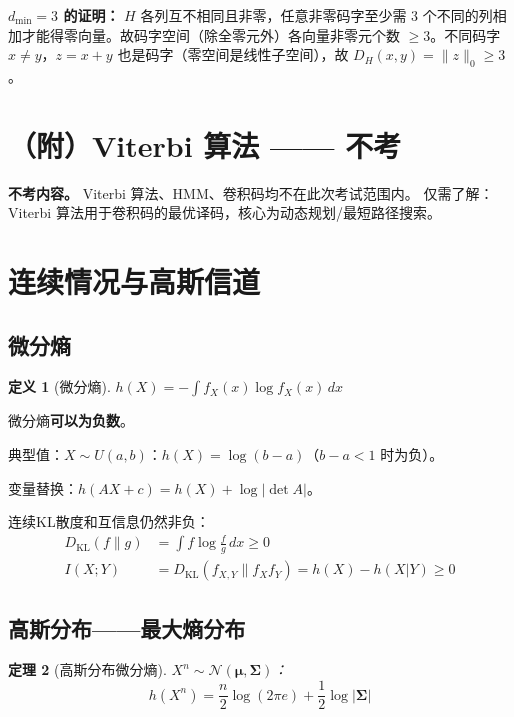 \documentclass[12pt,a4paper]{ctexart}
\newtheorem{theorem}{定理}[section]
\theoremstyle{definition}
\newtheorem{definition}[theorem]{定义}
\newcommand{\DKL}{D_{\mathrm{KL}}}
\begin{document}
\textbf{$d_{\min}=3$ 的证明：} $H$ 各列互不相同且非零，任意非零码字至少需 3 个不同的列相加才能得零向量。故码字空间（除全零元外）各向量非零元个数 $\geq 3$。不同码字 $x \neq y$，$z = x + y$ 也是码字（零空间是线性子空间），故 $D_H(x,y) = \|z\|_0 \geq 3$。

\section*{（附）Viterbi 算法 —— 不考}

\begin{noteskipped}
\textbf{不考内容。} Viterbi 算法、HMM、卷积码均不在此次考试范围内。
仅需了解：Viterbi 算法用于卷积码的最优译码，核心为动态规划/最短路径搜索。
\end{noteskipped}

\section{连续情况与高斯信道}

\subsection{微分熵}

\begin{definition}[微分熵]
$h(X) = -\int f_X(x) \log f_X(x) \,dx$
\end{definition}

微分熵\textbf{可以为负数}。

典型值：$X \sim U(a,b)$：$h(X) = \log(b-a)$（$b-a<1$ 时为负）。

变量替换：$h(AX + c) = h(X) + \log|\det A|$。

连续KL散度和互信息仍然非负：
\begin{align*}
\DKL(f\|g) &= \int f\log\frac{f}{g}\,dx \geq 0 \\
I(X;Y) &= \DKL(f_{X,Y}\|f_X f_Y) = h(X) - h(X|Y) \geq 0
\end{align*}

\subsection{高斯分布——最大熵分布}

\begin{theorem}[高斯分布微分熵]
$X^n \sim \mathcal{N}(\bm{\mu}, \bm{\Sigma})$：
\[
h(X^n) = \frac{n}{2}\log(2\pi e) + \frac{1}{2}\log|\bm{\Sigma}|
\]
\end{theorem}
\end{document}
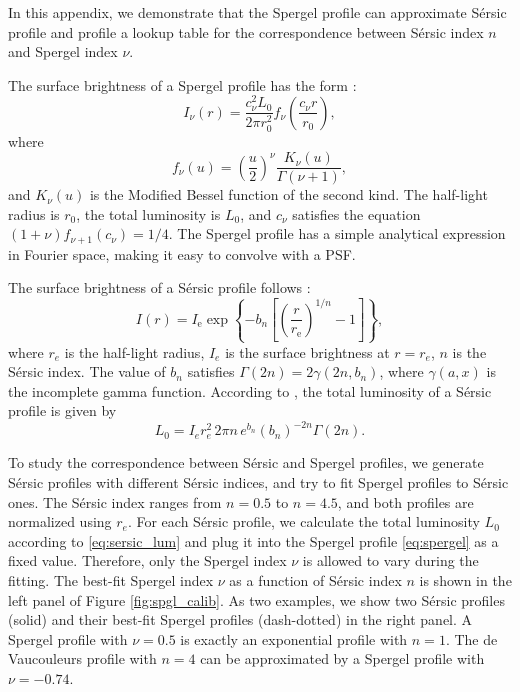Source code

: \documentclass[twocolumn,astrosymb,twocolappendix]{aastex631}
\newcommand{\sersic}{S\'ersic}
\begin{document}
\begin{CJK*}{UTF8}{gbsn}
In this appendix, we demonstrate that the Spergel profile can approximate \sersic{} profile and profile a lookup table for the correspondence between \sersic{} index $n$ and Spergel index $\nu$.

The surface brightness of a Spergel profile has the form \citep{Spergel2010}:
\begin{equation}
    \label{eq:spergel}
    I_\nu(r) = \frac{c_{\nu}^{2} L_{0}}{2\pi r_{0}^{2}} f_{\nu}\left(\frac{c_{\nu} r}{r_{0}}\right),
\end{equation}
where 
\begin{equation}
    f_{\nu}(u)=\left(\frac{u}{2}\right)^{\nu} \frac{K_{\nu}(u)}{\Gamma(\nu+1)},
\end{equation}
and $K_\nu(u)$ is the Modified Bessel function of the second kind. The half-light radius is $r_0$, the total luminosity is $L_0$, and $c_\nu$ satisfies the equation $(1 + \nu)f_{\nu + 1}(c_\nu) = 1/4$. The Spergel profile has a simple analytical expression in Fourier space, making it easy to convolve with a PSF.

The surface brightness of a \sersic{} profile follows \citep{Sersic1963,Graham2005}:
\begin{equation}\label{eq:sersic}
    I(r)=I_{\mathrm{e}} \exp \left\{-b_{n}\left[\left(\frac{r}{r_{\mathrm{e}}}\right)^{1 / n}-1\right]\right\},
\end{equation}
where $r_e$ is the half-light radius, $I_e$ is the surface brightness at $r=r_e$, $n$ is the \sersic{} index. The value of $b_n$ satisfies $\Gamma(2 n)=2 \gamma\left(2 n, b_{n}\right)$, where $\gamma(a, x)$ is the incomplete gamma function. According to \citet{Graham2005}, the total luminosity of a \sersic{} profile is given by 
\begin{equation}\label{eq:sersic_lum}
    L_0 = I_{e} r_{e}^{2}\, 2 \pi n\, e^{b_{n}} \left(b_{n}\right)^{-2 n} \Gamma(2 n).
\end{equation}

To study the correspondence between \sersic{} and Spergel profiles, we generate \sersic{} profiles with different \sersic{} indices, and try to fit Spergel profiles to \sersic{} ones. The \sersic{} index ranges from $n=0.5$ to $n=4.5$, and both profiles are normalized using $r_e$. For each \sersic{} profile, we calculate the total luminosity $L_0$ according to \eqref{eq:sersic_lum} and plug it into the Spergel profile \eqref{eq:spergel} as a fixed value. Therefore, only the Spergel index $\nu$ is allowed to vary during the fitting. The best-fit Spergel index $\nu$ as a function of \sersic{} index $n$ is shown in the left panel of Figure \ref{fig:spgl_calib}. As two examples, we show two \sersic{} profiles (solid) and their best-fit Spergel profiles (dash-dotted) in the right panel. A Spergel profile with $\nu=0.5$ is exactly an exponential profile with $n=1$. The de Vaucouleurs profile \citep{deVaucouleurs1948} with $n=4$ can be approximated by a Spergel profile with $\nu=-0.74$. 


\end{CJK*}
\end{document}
+---+
* [Activity]: Of all the lines in the data above, show only those that hold the word "where".

* [Response box]:
where 
where $r_e$ is the half-light radius, $I_e$ is the surface brightness at $r=r_e$, $n$ is the \sersic{} index. The value of $b_n$ satisfies $\Gamma(2 n)=2 \gamma\left(2 n, b_{n}\right)$, where $\gamma(a, x)$ is the incomplete gamma function. According to \citet{Graham2005}, the total luminosity of a \sersic{} profile is given by 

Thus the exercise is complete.